• _WORK ITEM_
Print out all of the records exactly; no picture belongs in the result.

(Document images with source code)
+++++
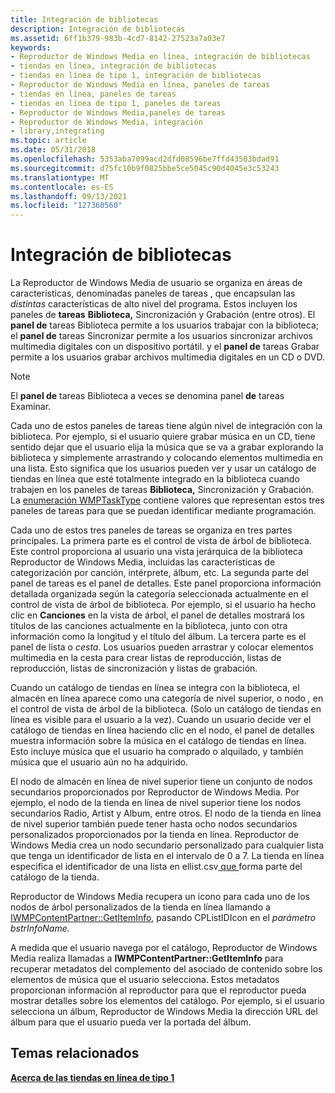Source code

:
 ```yaml
---
title: Integración de bibliotecas
description: Integración de bibliotecas
ms.assetid: 6ff1b379-983b-4cd7-8142-27523a7a03e7
keywords:
- Reproductor de Windows Media en línea, integración de bibliotecas
- tiendas en línea, integración de bibliotecas
- tiendas en línea de tipo 1, integración de bibliotecas
- Reproductor de Windows Media en línea, paneles de tareas
- tiendas en línea, paneles de tareas
- tiendas en línea de tipo 1, paneles de tareas
- Reproductor de Windows Media,paneles de tareas
- Reproductor de Windows Media, integración
- library,integrating
ms.topic: article
ms.date: 05/31/2018
ms.openlocfilehash: 5353aba7099acd2dfd08596be7ffd43503bdad91
ms.sourcegitcommit: d75fc10b9f0825bbe5ce5045c90d4045e3c53243
ms.translationtype: MT
ms.contentlocale: es-ES
ms.lasthandoff: 09/13/2021
ms.locfileid: "127360560"
---
```

# <a name="library-integration"></a>Integración de bibliotecas

La Reproductor de Windows Media de usuario se organiza en áreas de características, denominadas paneles de tareas , que encapsulan las *distintas* características de alto nivel del programa. Estos incluyen los paneles  de **tareas** **Biblioteca,** Sincronización y Grabación (entre otros). El **panel de** tareas Biblioteca permite a los usuarios trabajar con la biblioteca; el **panel de** tareas Sincronizar permite a los usuarios sincronizar archivos multimedia digitales con un dispositivo portátil. y el **panel de** tareas Grabar permite a los usuarios grabar archivos multimedia digitales en un CD o DVD.

> [!Note]  
> El **panel de** tareas Biblioteca a veces se denomina panel **de** tareas Examinar.

 

Cada uno de estos paneles de tareas tiene algún nivel de integración con la biblioteca. Por ejemplo, si el usuario quiere grabar música en un CD, tiene sentido dejar que el usuario elija la música que se va a grabar explorando la biblioteca y simplemente arrastrando y colocando elementos multimedia en una lista. Esto significa que los usuarios pueden ver y usar un catálogo de tiendas en  línea que esté totalmente integrado en la biblioteca cuando trabajen en los paneles de tareas **Biblioteca,** Sincronización y Grabación. La [enumeración WMPTaskType](/previous-versions/windows/desktop/api/contentpartner/ne-contentpartner-wmptasktype) contiene valores que representan estos tres paneles de tareas para que se puedan identificar mediante programación.

Cada uno de estos tres paneles de tareas se organiza en tres partes principales. La primera parte es el control de vista de árbol de biblioteca. Este control proporciona al usuario una vista jerárquica de la biblioteca Reproductor de Windows Media, incluidas las características de categorización por canción, intérprete, álbum, etc. La segunda parte del panel de tareas es el panel de detalles. Este panel proporciona información detallada organizada según la categoría seleccionada actualmente en el control de vista de árbol de biblioteca. Por ejemplo, si el usuario ha hecho clic en **Canciones** en la vista de árbol, el panel de detalles mostrará los títulos de las canciones actualmente en la biblioteca, junto con otra información como la longitud y el título del álbum. La tercera parte es el panel de lista o *cesta.* Los usuarios pueden arrastrar y colocar elementos multimedia en la cesta para crear listas de reproducción, listas de reproducción, listas de sincronización y listas de grabación.

Cuando un catálogo de tiendas en línea se integra con la biblioteca, el almacén en línea aparece como una categoría de nivel superior, o nodo *,* en el control de vista de árbol de la biblioteca. (Solo un catálogo de tiendas en línea es visible para el usuario a la vez). Cuando un usuario decide ver el catálogo de tiendas en línea haciendo clic en el nodo, el panel de detalles muestra información sobre la música en el catálogo de tiendas en línea. Esto incluye música que el usuario ha comprado o alquilado, y también música que el usuario aún no ha adquirido.

El nodo de almacén en línea de nivel superior tiene un conjunto de nodos secundarios proporcionados por Reproductor de Windows Media. Por ejemplo, el nodo de la tienda en línea de nivel superior tiene los nodos secundarios Radio, Artist y Album, entre otros. El nodo de la tienda en línea de nivel superior también puede tener hasta ocho nodos secundarios personalizados proporcionados por la tienda en línea. Reproductor de Windows Media crea un nodo secundario personalizado para cualquier lista que tenga un identificador de lista en el intervalo de 0 a 7. La tienda en línea especifica el identificador de una lista en ellist.csv[ que ](list-csv.md) forma parte del catálogo de la tienda.

Reproductor de Windows Media recupera un icono para cada uno de los nodos de árbol personalizados de la tienda en línea llamando a [IWMPContentPartner::GetItemInfo](/previous-versions/windows/desktop/api/contentpartner/nf-contentpartner-iwmpcontentpartner-getiteminfo), pasando CPListIDIcon en el *parámetro bstrInfoName.*

A medida que el usuario navega por el catálogo, Reproductor de Windows Media realiza llamadas a **IWMPContentPartner::GetItemInfo** para recuperar metadatos del complemento del asociado de contenido sobre los elementos de música que el usuario selecciona. Estos metadatos proporcionan información al reproductor para que el reproductor pueda mostrar detalles sobre los elementos del catálogo. Por ejemplo, si el usuario selecciona un álbum, Reproductor de Windows Media la dirección URL del álbum para que el usuario pueda ver la portada del álbum.

## <a name="related-topics"></a>Temas relacionados

<dl> <dt>

[**Acerca de las tiendas en línea de tipo 1**](about-type-1-online-stores.md)
</dt> </dl>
+++++
• _EXERCISE ANSWER_
Source code

:
 ```yaml
---
title: Integración de bibliotecas
description: Integración de bibliotecas
ms.assetid: 6ff1b379-983b-4cd7-8142-27523a7a03e7
keywords:
- Reproductor de Windows Media en línea, integración de bibliotecas
- tiendas en línea, integración de bibliotecas
- tiendas en línea de tipo 1, integración de bibliotecas
- Reproductor de Windows Media en línea, paneles de tareas
- tiendas en línea, paneles de tareas
- tiendas en línea de tipo 1, paneles de tareas
- Reproductor de Windows Media,paneles de tareas
- Reproductor de Windows Media, integración
- library,integrating
ms.topic: article
ms.date: 05/31/2018
ms.openlocfilehash: 5353aba7099acd2dfd08596be7ffd43503bdad91
ms.sourcegitcommit: d75fc10b9f0825bbe5ce5045c90d4045e3c53243
ms.translationtype: MT
ms.contentlocale: es-ES
ms.lasthandoff: 09/13/2021
ms.locfileid: "127360560"
---
```

# <a name="library-integration"></a>Integración de bibliotecas

La Reproductor de Windows Media de usuario se organiza en áreas de características, denominadas paneles de tareas , que encapsulan las *distintas* características de alto nivel del programa. Estos incluyen los paneles  de **tareas** **Biblioteca,** Sincronización y Grabación (entre otros). El **panel de** tareas Biblioteca permite a los usuarios trabajar con la biblioteca; el **panel de** tareas Sincronizar permite a los usuarios sincronizar archivos multimedia digitales con un dispositivo portátil. y el **panel de** tareas Grabar permite a los usuarios grabar archivos multimedia digitales en un CD o DVD.

> [!Note]  
> El **panel de** tareas Biblioteca a veces se denomina panel **de** tareas Examinar.

 

Cada uno de estos paneles de tareas tiene algún nivel de integración con la biblioteca. Por ejemplo, si el usuario quiere grabar música en un CD, tiene sentido dejar que el usuario elija la música que se va a grabar explorando la biblioteca y simplemente arrastrando y colocando elementos multimedia en una lista. Esto significa que los usuarios pueden ver y usar un catálogo de tiendas en  línea que esté totalmente integrado en la biblioteca cuando trabajen en los paneles de tareas **Biblioteca,** Sincronización y Grabación. La [enumeración WMPTaskType](/previous-versions/windows/desktop/api/contentpartner/ne-contentpartner-wmptasktype) contiene valores que representan estos tres paneles de tareas para que se puedan identificar mediante programación.

Cada uno de estos tres paneles de tareas se organiza en tres partes principales. La primera parte es el control de vista de árbol de biblioteca. Este control proporciona al usuario una vista jerárquica de la biblioteca Reproductor de Windows Media, incluidas las características de categorización por canción, intérprete, álbum, etc. La segunda parte del panel de tareas es el panel de detalles. Este panel proporciona información detallada organizada según la categoría seleccionada actualmente en el control de vista de árbol de biblioteca. Por ejemplo, si el usuario ha hecho clic en **Canciones** en la vista de árbol, el panel de detalles mostrará los títulos de las canciones actualmente en la biblioteca, junto con otra información como la longitud y el título del álbum. La tercera parte es el panel de lista o *cesta.* Los usuarios pueden arrastrar y colocar elementos multimedia en la cesta para crear listas de reproducción, listas de reproducción, listas de sincronización y listas de grabación.

Cuando un catálogo de tiendas en línea se integra con la biblioteca, el almacén en línea aparece como una categoría de nivel superior, o nodo *,* en el control de vista de árbol de la biblioteca. (Solo un catálogo de tiendas en línea es visible para el usuario a la vez). Cuando un usuario decide ver el catálogo de tiendas en línea haciendo clic en el nodo, el panel de detalles muestra información sobre la música en el catálogo de tiendas en línea. Esto incluye música que el usuario ha comprado o alquilado, y también música que el usuario aún no ha adquirido.

El nodo de almacén en línea de nivel superior tiene un conjunto de nodos secundarios proporcionados por Reproductor de Windows Media. Por ejemplo, el nodo de la tienda en línea de nivel superior tiene los nodos secundarios Radio, Artist y Album, entre otros. El nodo de la tienda en línea de nivel superior también puede tener hasta ocho nodos secundarios personalizados proporcionados por la tienda en línea. Reproductor de Windows Media crea un nodo secundario personalizado para cualquier lista que tenga un identificador de lista en el intervalo de 0 a 7. La tienda en línea especifica el identificador de una lista en ellist.csv[ que ](list-csv.md) forma parte del catálogo de la tienda.

Reproductor de Windows Media recupera un icono para cada uno de los nodos de árbol personalizados de la tienda en línea llamando a [IWMPContentPartner::GetItemInfo](/previous-versions/windows/desktop/api/contentpartner/nf-contentpartner-iwmpcontentpartner-getiteminfo), pasando CPListIDIcon en el *parámetro bstrInfoName.*

A medida que el usuario navega por el catálogo, Reproductor de Windows Media realiza llamadas a **IWMPContentPartner::GetItemInfo** para recuperar metadatos del complemento del asociado de contenido sobre los elementos de música que el usuario selecciona. Estos metadatos proporcionan información al reproductor para que el reproductor pueda mostrar detalles sobre los elementos del catálogo. Por ejemplo, si el usuario selecciona un álbum, Reproductor de Windows Media la dirección URL del álbum para que el usuario pueda ver la portada del álbum.

## <a name="related-topics"></a>Temas relacionados

<dl> <dt>

[**Acerca de las tiendas en línea de tipo 1**](about-type-1-online-stores.md)
</dt> </dl>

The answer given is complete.